En lugar de eso, su madre dijo:
—Estos amigos tuyos cuidarán de ti, ¿verdad? ¿Saben que es la primera vez que vas a esquiar?
Ella asintió y se limitó a responder con un «sí».
La última noche, la madre de Hadley fue a su habitación justo cuando ella se estaba metiendo en la cama.
—¿Puedo entrar? —preguntó desde el quicio de la puerta, con aparente timidez.
—Claro —respondió Hadley, y dio unas palmaditas en la colcha. Su madre se sentó y cruzó los pies, enfundados en sus gastados mocasines.
—Sé que te entusiasma la idea de esquiar. Ahora bien, en lo que se refiere a todo lo demás… En fin, no tienes que volver. No necesariamente.
Hadley se acomodó para apoyarse sobre los codos.
—Sí que quiero volver —le aseguró.
—Me alegro, mucho, pero… Solo quiero que sepas que nadie te culparía si decidieses lo contrario, si quisieras seguir el curso aquí. Después de lo de la pobre Kristina…
—Mamá, en serio, no pasa nada. Quiero estar allí.
Su madre la cogió de la mano.
—Eres mucho más valiente de lo que yo habría sido —afirmó.
—En realidad no se trata de valentía —repuso Hadley—, yo no lo llamaría así.

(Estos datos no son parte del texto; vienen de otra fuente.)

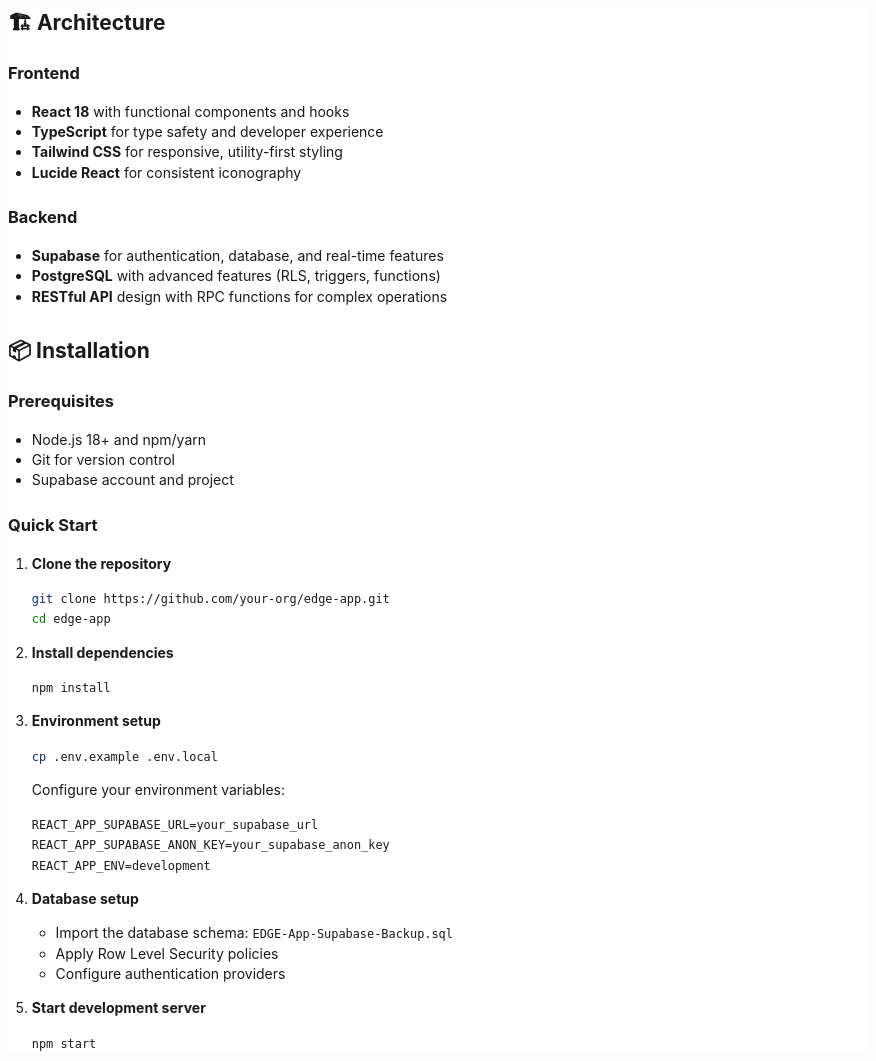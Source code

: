 ## 🏗️ Architecture

### **Frontend**
- **React 18** with functional components and hooks
- **TypeScript** for type safety and developer experience
- **Tailwind CSS** for responsive, utility-first styling
- **Lucide React** for consistent iconography

### **Backend**
- **Supabase** for authentication, database, and real-time features
- **PostgreSQL** with advanced features (RLS, triggers, functions)
- **RESTful API** design with RPC functions for complex operations

## 📦 Installation

### Prerequisites
- Node.js 18+ and npm/yarn
- Git for version control
- Supabase account and project

### Quick Start

1. **Clone the repository**
   ```bash
   git clone https://github.com/your-org/edge-app.git
   cd edge-app
   ```

2. **Install dependencies**
   ```bash
   npm install
   ```

3. **Environment setup**
   ```bash
   cp .env.example .env.local
   ```
   
   Configure your environment variables:
   ```env
   REACT_APP_SUPABASE_URL=your_supabase_url
   REACT_APP_SUPABASE_ANON_KEY=your_supabase_anon_key
   REACT_APP_ENV=development
   ```

4. **Database setup**
   - Import the database schema: `EDGE-App-Supabase-Backup.sql`
   - Apply Row Level Security policies
   - Configure authentication providers

5. **Start development server**
   ```bash
   npm start
   ```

Mamá, sí que pensé en dejarlo, aunque luego cambié de parecer; alguien me ayudó a cambiar de idea, de lo cual me alegro mucho. Es extraño, pero jamás me he sentido tan triste y al mismo tiempo tan feliz como en Lausana. Ni siquiera sé si eso es posible, pero así es.
Su madre esbozó lentamente una sonrisa triste.

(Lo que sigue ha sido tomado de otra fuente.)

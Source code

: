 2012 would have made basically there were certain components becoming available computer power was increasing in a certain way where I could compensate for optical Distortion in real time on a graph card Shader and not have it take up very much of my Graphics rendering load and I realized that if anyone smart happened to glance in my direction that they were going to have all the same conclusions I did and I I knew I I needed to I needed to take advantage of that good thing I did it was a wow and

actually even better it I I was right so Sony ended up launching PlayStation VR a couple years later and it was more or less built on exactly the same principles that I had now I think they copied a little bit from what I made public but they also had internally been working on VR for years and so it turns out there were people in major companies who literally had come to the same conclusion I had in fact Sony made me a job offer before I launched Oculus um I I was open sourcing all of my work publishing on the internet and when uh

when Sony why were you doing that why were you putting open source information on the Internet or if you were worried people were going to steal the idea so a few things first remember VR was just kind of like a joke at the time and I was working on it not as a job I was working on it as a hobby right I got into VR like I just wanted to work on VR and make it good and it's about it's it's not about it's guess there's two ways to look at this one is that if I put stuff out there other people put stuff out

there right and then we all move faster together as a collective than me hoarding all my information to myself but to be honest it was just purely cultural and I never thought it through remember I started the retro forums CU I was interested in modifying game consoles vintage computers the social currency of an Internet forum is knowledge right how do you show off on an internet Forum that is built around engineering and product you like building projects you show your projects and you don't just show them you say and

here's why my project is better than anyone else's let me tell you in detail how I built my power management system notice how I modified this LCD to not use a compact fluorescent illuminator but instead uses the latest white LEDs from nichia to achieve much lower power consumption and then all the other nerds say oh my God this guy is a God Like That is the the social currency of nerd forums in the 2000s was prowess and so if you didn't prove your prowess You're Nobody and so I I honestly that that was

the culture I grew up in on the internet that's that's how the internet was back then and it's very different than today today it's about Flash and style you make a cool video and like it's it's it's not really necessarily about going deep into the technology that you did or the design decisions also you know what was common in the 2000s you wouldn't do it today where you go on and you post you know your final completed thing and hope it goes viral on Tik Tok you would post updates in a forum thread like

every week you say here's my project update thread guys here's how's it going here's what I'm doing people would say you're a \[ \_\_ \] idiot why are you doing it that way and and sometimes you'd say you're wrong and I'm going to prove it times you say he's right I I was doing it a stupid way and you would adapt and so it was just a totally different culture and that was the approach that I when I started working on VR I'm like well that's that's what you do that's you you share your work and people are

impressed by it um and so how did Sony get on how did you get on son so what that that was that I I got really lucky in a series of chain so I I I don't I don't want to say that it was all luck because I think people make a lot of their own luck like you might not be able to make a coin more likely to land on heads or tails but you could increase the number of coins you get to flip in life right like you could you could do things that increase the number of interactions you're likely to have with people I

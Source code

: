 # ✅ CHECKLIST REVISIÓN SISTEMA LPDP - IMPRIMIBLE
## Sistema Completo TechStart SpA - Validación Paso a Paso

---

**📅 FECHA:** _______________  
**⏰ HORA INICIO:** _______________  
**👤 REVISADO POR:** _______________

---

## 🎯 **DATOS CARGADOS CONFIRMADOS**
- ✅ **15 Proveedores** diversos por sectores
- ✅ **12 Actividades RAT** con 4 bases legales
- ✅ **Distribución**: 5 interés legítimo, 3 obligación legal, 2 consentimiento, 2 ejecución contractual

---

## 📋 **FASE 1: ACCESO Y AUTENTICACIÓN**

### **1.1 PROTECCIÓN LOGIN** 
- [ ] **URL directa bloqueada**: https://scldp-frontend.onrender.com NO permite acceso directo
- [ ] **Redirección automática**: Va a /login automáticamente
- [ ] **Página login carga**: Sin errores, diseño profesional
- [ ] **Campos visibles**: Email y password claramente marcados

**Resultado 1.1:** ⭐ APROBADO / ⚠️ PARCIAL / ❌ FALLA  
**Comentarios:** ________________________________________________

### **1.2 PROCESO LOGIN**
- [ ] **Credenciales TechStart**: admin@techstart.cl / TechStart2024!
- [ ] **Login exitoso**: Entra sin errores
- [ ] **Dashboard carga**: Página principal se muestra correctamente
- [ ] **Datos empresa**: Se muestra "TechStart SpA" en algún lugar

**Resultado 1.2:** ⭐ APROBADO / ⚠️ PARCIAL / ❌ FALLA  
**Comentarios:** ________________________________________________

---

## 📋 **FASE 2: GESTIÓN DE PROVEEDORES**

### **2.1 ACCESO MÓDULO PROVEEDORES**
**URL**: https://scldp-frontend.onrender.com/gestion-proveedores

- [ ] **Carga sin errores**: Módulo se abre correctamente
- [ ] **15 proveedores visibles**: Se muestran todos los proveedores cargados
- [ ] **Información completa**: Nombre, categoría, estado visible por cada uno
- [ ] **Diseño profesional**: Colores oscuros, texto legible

—Hadley, ¿te puedo preguntar una cosa? —dijo, al tiempo que estiraba la colcha con la palma de la mano—. ¿Hay algún chico?
Hadley apoyó la cabeza sobre la almohada. El techo estaba tachonado de racimos de estrellas fosforescentes. Llevaban años allí y habían perdido su luminosidad hacía mucho tiempo. Se las había regalado un chico llamado Simon, sin duda con la esperanza de ser quien las agrupara en constelaciones para un día tumbarse boca arriba y verlas brillar él mismo, pero no lo había hecho ni él ni ningún otro.
—¿Cómo lo sabes? —le preguntó ella, sin apartar la vista de las estrellas.
—Soy tu madre, Hadley.
Finalmente, Hadley la miró.
—Sí —reconoció—, aunque no es precisamente un chico. Yo diría que más bien se trata de un hombre.
—¿Un hombre? ¿Cuántos años tiene?
—No lo sé —mintió ella—, es un pelín mayor. No mucho, la verdad.
—¿Dónde lo conociste?
—En el Institut.
—¿Está en tu clase?
—Sí. En la de Literatura Norteamericana. Es de Estados Unidos.
—¿Qué hace en Suiza?
—Lo mismo que yo, está de paso. Solo un año.
—¿También era amigo de Kristina?
—No.
—A lo mejor es bueno —dijo su madre—. ¿Es guapo, Hadley? ¿Uno de esos increíbles americanos de mandíbula cuadrada?
—No creo que tenga una mandíbula especialmente cuadrada —respondió ella—, la verdad es que no.
—¿Qué es lo que te ha enamorado de él?
—¿Enamorado? —Sin poder evitarlo, a Hadley la traicionó su sonrisa—. No he dicho que esté enamorada, mamá.
Su madre se agachó a darle un beso en la mejilla. Acto seguido, se puso de pie y se estiró la falda.
—Pero lo estás, ¿a que sí? Lo intuyo.